**What the task requires**
Lines with the word "required": copy all of them from the entries below.
- Opening Delimiter -
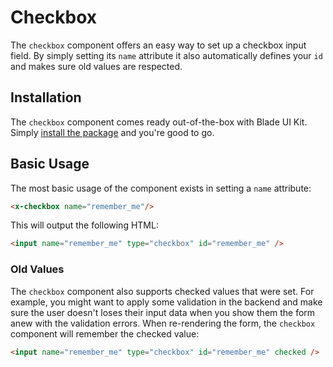 # Checkbox

The `checkbox` component offers an easy way to set up a checkbox input field. By simply setting its `name` attribute it also automatically defines your `id` and makes sure old values are respected.

## Installation

The `checkbox` component comes ready out-of-the-box with Blade UI Kit. Simply [install the package](/docs/{version}/installation) and you're good to go.

## Basic Usage

The most basic usage of the component exists in setting a `name` attribute:

```html
<x-checkbox name="remember_me"/>
```

This will output the following HTML:

```html
<input name="remember_me" type="checkbox" id="remember_me" />
```

### Old Values

The `checkbox` component also supports checked values that were set. For example, you might want to apply some validation in the backend and make sure the user doesn't loses their input data when you show them the form anew with the validation errors. When re-rendering the form, the `checkbox` component will remember the checked value:

```html
<input name="remember_me" type="checkbox" id="remember_me" checked />
```

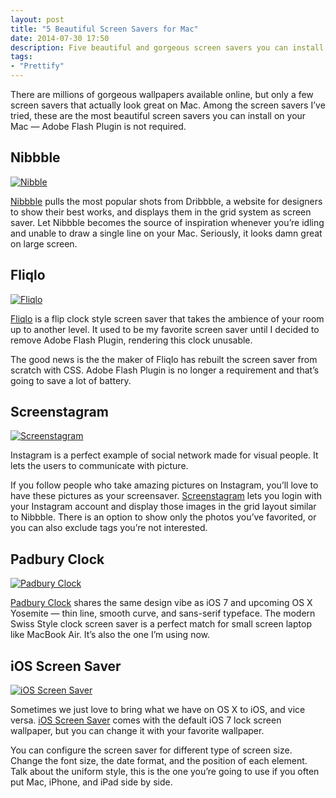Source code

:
 ```yaml
---
layout: post
title: "5 Beautiful Screen Savers for Mac"
date: 2014-07-30 17:50
description: Five beautiful and gorgeous screen savers you can install on your Mac without requiring Adobe Flash Plugin — the hungry battery-consuming monster sent by Adobe.
tags:
- "Prettify"
---
```


There are millions of gorgeous wallpapers available online, but only a few screen savers that actually look great on Mac. Among the screen savers I’ve tried, these are the most beautiful screen savers you can install on your Mac — Adobe Flash Plugin is not required.

<!-- more -->

## Nibbble

[ ![Nibble][174941] ](http://images.sayzlim.net/2014/07/screensaver_nibbble.jpg "Nibble")

[174941]: http://images.sayzlim.net/2014/07/screensaver_nibbble.jpg "Nibble"

[Nibbble](http://uglyapps.co.uk/nibbble/ "Nibbble — A Dribbble screensaver for OS X - UglyApps") pulls the most popular shots from Dribbble, a website for designers to show their best works, and displays them in the grid system as screen saver. Let Nibbble becomes the source of inspiration whenever you’re idling and unable to draw a single line on your Mac. Seriously, it looks damn great on large screen.

## Fliqlo

[ ![Fliqlo][174956] ](http://images.sayzlim.net/2014/07/screensaver_fliqlo.jpg "Fliqlo")

[174956]: http://images.sayzlim.net/2014/07/screensaver_fliqlo.jpg "Fliqlo"

[Fliqlo](http://fliqlo.com/ "Fliqlo - Flip Clock Screensaver")  is a flip clock style screen saver that takes the ambience of your room up to another level. It used to be my favorite screen saver until I decided to remove Adobe Flash Plugin, rendering this clock unusable.

The good news is the the maker of Fliqlo has rebuilt the screen saver from scratch with CSS.  Adobe Flash Plugin is no longer a requirement and that’s going to save a lot of battery.

## Screenstagram

[ ![Screenstagram][175021] ](http://images.sayzlim.net/2014/07/screensaver_screenstagram.jpg "Screenstagram")

[175021]: http://images.sayzlim.net/2014/07/screensaver_screenstagram.jpg "Screenstagram"

Instagram is a perfect example of social network made for visual people. It lets the users to communicate with picture.

If you follow people who take amazing pictures on Instagram, you’ll love to have these pictures as your screensaver. [Screenstagram](http://screenstagram.s3.amazonaws.com/download.html "Screenstagram version 2.01") lets you login with your Instagram account and display those images in the grid layout similar to Nibbble. There is an option to show only the photos you’ve favorited, or you can also exclude tags you’re not interested.

## Padbury Clock

[ ![Padbury Clock][190221] ](http://images.sayzlim.net/2014/07/screensaver_padbury.jpg "Padbury Clock")

[190221]: http://images.sayzlim.net/2014/07/screensaver_padbury.jpg "Padbury Clock"

[Padbury Clock](http://www.padbury.me/clock/ "Padbury Clock — A Screen Saver for OS X") shares the same design vibe as iOS 7 and upcoming OS X Yosemite — thin line, smooth curve, and sans-serif typeface. The modern Swiss Style clock screen saver is a perfect match for small screen laptop like MacBook Air. It’s also the one I’m using now.

## iOS Screen Saver

[ ![iOS Screen Saver][175010] ](http://images.sayzlim.net/2014/07/screensaver_ios.jpg "iOS Screen Saver")

[175010]: http://images.sayzlim.net/2014/07/screensaver_ios.jpg "iOS Screen Saver"

Sometimes we just love to bring what we have on OS X to iOS, and vice versa. [iOS Screen Saver](http://bodysoulspirit.weebly.com/ios-screensaver.html "iOS Screensaver - Bodysoulspirit") comes with the default iOS 7 lock screen wallpaper, but you can change it with your favorite wallpaper.

You can configure the screen saver for different type of screen size. Change the font size, the date format, and the position of each element. Talk about the uniform style, this is the one you’re going to use if you often put Mac, iPhone, and iPad side by side.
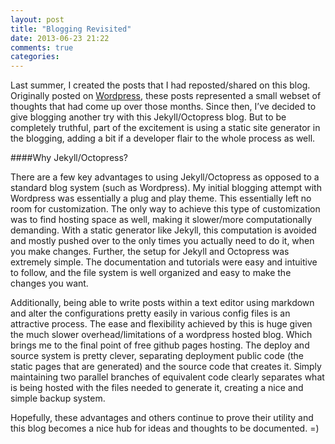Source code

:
 ```yaml
---
layout: post
title: "Blogging Revisited"
date: 2013-06-23 21:22
comments: true
categories: 
---
```


Last summer, I created the posts that I had reposted/shared on this blog. Originally posted on [Wordpress](http://kevinkgong.wordpress.com/), these posts represented a small webset of thoughts that had come up over those months. Since then, I’ve decided to give blogging another try with this Jekyll/Octopress blog. But to be completely truthful, part of the excitement is using a static site generator in the blogging, adding a bit if a developer flair to the whole process as well.

<!-- More -->

####Why Jekyll/Octopress?

There are a few key advantages to using Jekyll/Octopress as opposed to a standard blog system (such as Wordpress). My initial blogging attempt with Wordpress was essentially a plug and play theme. This essentially left no room for customization. The only way to achieve this type of customization was to find hosting space as well, making it slower/more computationally demanding. With a static generator like Jekyll, this computation is avoided and mostly pushed over to the only times you actually need to do it, when you make changes. Further, the setup for Jekyll and Octopress was extremely simple. The documentation and tutorials were easy and intuitive to follow, and the file system is well organized and easy to make the changes you want. 

Additionally, being able to write posts within a text editor using markdown and alter the configurations pretty easily in various config files is an attractive process. The ease and flexibility achieved by this is huge given the much slower overhead/limitations of a wordpress hosted blog. Which brings me to the final point of free github pages hosting. The deploy and source system is pretty clever, separating deployment public code (the static pages that are generated) and the source code that creates it. Simply maintaining two parallel branches of equivalent code clearly separates what is being hosted with the files needed to generate it, creating a nice and simple backup system.

Hopefully, these advantages and others continue to prove their utility and this blog becomes a nice hub for ideas and thoughts to be documented. =)
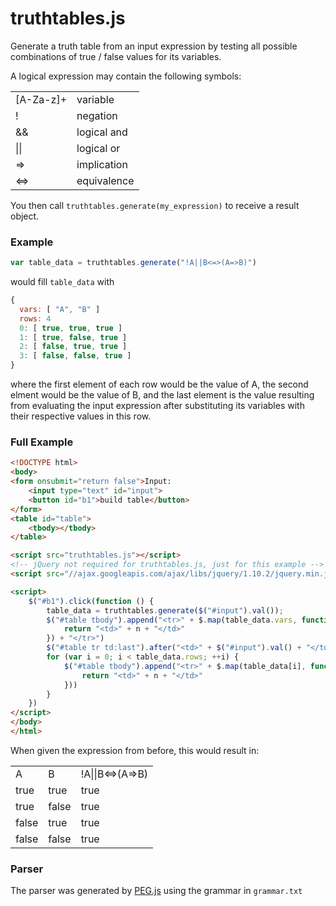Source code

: truthtables.js
==============

Generate a truth table from an input expression by testing all possible combinations of true / false values for its variables.

A logical expression may contain the following symbols:

<table class="table table-hover">
    <tbody>
        <tr><td>[A-Za-z]+</td><td>variable</td></tr>
        <tr><td>!</td><td>negation</td></tr>
        <tr><td>&&</td><td>logical and</td></tr>
        <tr><td>||</td><td>logical or</td></tr>
        <tr><td>=></td><td>implication</td></tr>
        <tr><td><=></td><td>equivalence</td></tr>
    </tbody>
</table>


You then call `truthtables.generate(my_expression)` to receive a result object.

### Example

```javascript
var table_data = truthtables.generate("!A||B<=>(A=>B)")
```

would fill `table_data` with

```javascript
{
  vars: [ "A", "B" ]
  rows: 4
  0: [ true, true, true ]
  1: [ true, false, true ]
  2: [ false, true, true ]
  3: [ false, false, true ]
}
```

where the first element of each row would be the value of A, the second elment would be the value of B, and the last element is the value resulting from evaluating the input expression after substituting its variables with their respective values in this row.

### Full Example

```html
<!DOCTYPE html>
<body>
<form onsubmit="return false">Input:
    <input type="text" id="input">
    <button id="b1">build table</button>
</form>
<table id="table">
    <tbody></tbody>
</table>

<script src="truthtables.js"></script>
<!-- jQuery not required for truthtables.js, just for this example -->
<script src="//ajax.googleapis.com/ajax/libs/jquery/1.10.2/jquery.min.js"></script>

<script>
    $("#b1").click(function () {
        table_data = truthtables.generate($("#input").val());
        $("#table tbody").append("<tr>" + $.map(table_data.vars, function (n) {
            return "<td>" + n + "</td>"
        }) + "</tr>")
        $("#table tr td:last").after("<td>" + $("#input").val() + "</td>")
        for (var i = 0; i < table_data.rows; ++i) {
            $("#table tbody").append("<tr>" + $.map(table_data[i], function (n) {
                return "<td>" + n + "</td>"
            }))
        }
    })
</script>
</body>
</html>
```

When given the expression from before, this would result in:

<table id="table">
    <tbody><tr><td>A</td><td>B</td><td>!A||B&lt;=&gt;(A=&gt;B)</td></tr><tr><td>true</td><td>true</td><td>true</td></tr><tr><td>true</td><td>false</td><td>true</td></tr><tr><td>false</td><td>true</td><td>true</td></tr><tr><td>false</td><td>false</td><td>true</td></tr></tbody>
</table>

### Parser

The parser was generated by [PEG.js](http://pegjs.majda.cz/) using the grammar in `grammar.txt`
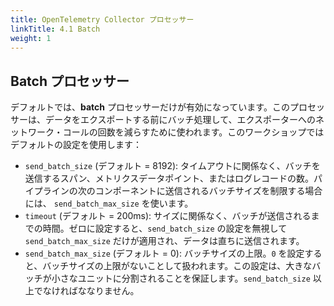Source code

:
 ```yaml
---
title: OpenTelemetry Collector プロセッサー
linkTitle: 4.1 Batch
weight: 1
---
```


## Batch プロセッサー

デフォルトでは、**batch** プロセッサーだけが有効になっています。このプロセッサーは、データをエクスポートする前にバッチ処理して、エクスポーターへのネットワーク・コールの回数を減らすために使われます。このワークショップではデフォルトの設定を使用します：

- `send_batch_size` (デフォルト = 8192): タイムアウトに関係なく、バッチを送信するスパン、メトリクスデータポイント、またはログレコードの数。パイプラインの次のコンポーネントに送信されるバッチサイズを制限する場合には、 `send_batch_max_size` を使います。
- `timeout` (デフォルト = 200ms): サイズに関係なく、バッチが送信されるまでの時間。ゼロに設定すると、`send_batch_size` の設定を無視して `send_batch_max_size` だけが適用され、データは直ちに送信されます。
- `send_batch_max_size` (デフォルト = 0): バッチサイズの上限。`0` を設定すると、バッチサイズの上限がないことして扱われます。この設定は、大きなバッチが小さなユニットに分割されることを保証します。`send_batch_size` 以上でなければななりません。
- Closing Delimiter -
**Result of this task**
There are millions of gorgeous wallpapers available online, but only a few screen savers that actually look great on Mac. Among the screen savers I’ve tried, these are the most beautiful screen savers you can install on your Mac — Adobe Flash Plugin is not required.
<!-- jQuery not required for truthtables.js, just for this example -->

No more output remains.